The day is long gone when people in France can pretend that their economy is insular, isolated from the rest of the world's. How they run it has major implications for what happens over here, and vice-versa. Better get used to that.
as evidenced by lighting fires in the streets?
I find it difficult to believe how much of a blockhead you are. Comparing the French political demonstrations with those of the Teabaggers is utterly moronic. For the simple reason that the former is doing so within a tradition of descending upon the public square based on enlightenment principles of social justice, the latter are a bunch of cultureless idiots who have no concept whatsoever of neither the enlightenment principles, nor social justice and represent the most miopic, egotistical and obtuse side of America.
Burning things on the streets today is a far better option than slavery to the capitalists and their political cronies tomorrow. Potentially this is what is at stake, as the way the entire Wall Street debacle was handled after the great fall. Now I realize from the comfort of your world, such subversive action toward government is utterly terrifying, but as someone else said, the only other alternative is to become sheep. Democracy is a gift for those worthy of recieving it, and at times necessitates being willing to take risks to support a moral cause. The disobedience of the weak and numerous, while the more arduous position, is thus at times by far the more noble choice than easy submissive obedience to the few who are powerful.
In any case the real issue isn't about raising the retirement age, but pension reforms. All over Europe, and not just in France, we are witnessing a systematic dismemberment of a more humane capitalism, because more social and more civil, that was born in the decades following WWII. And this represents a return to a cruder and more savage, because preditory and anti-social, form of capitalism, more in line with the US system and of a more industrial age mentality now utilized by China. The result is a mad, precipitous rush toward broad social spending cuts to redimension the State in the interests of global competitivity. Well if this form of regime capitalism is allowed to assume total control of the State, which is the direction we are headed, then we can also kiss good-bye all the gains in terms of liberty, equality and democracy that many gave their lives for between the XVI-XX centuries. This crisis of Western democracy and capitalism, now in the midst of the globalizzation of the markets, had been accelerated by the "reform" process promised by the deregulatory policies of Regan and Thatcher in the 80's and by the fall of Communism, once seen as both an antagonist and rival.
Sarkozy had been elected with promises like "If you work more, you earn more." In short, an American. Yet the crisis has demonstrated that this is not the case. Indeed what happened is that you simply have to "work more," but there are no gains in the society of today. It as well as the society of the immediate future, will only be paying for the mistakes and greed of yesterday's and today's rich. For this reason it has been devastating to Sarkozy's public immage the president's being aligned so tightly to the world of the rich: always making appearances with finacial bankers and "traders," his party at Fouquet's on the Champs Elissè with billionaire friends, his vacation aboard the billionaire Balloré's yacht; but above all his fiscal policies in favor of the super rich a là Regan have seemed during the crisis like a smack in the face to the working class and the emerging youth society in France. And this goes for the entire present French governmental apparatus and its lawmakers.

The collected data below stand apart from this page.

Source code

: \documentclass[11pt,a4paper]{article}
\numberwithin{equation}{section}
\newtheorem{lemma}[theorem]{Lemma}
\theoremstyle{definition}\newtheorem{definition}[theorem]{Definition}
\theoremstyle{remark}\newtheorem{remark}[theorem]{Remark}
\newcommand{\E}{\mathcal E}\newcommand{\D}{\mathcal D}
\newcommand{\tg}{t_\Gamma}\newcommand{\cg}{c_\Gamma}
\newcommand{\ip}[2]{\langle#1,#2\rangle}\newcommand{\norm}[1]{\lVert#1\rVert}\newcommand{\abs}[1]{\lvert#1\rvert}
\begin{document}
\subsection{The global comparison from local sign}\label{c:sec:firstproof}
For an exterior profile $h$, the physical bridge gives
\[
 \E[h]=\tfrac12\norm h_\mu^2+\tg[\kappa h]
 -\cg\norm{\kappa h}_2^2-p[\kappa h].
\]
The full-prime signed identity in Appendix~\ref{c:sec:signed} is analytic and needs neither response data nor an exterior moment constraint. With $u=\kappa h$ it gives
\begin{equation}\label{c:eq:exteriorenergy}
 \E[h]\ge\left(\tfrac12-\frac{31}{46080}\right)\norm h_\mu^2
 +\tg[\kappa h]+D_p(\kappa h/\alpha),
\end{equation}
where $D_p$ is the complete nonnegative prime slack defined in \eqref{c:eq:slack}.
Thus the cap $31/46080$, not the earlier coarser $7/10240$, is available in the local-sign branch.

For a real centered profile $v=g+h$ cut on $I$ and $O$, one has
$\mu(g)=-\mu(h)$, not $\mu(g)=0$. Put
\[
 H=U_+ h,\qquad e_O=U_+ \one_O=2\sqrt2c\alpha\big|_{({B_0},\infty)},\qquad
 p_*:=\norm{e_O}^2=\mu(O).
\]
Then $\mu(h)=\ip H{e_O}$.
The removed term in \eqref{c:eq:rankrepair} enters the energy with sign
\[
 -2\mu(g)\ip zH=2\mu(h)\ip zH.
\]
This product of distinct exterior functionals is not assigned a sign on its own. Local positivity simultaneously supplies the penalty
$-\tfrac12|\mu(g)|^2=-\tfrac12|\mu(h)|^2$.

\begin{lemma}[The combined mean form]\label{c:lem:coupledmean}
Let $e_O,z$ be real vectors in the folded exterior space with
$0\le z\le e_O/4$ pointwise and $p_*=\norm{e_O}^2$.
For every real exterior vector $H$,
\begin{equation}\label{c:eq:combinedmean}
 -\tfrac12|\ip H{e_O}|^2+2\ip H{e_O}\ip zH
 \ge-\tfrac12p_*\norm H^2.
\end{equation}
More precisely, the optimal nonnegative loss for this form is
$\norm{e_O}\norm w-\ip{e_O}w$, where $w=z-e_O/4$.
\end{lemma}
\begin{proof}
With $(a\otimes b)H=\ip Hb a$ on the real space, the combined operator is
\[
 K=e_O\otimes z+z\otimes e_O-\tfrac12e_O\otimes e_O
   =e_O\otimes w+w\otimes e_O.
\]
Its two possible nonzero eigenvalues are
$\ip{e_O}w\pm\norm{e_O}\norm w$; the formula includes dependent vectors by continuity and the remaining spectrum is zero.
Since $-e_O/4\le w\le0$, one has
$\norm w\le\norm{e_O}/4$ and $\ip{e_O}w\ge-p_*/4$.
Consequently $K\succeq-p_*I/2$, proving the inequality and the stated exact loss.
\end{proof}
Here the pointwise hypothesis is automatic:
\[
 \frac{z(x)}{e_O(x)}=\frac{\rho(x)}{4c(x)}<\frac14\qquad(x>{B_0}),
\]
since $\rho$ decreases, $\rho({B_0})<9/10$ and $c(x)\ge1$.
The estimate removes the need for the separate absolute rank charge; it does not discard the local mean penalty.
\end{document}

In the manifestations of Place de la Rèpublique, Place de la Nation and between Place d'Italie and Les Invalides over the last days, Sarkozy and his policy makers have thus been branded by the angry and struggling masses as "friends of the rich."
30 years to build a more social and civil capitalism, is being dismanteled in just a couple, by the same people who took full advantage of it and who now expect the rising generation to make the hard sacrifices for the their excesses. A new Middle Ages is just over the horizen and this is what the French protesters can't put down without a class and generational gap struggle. And they are doing simply what democratically must be done.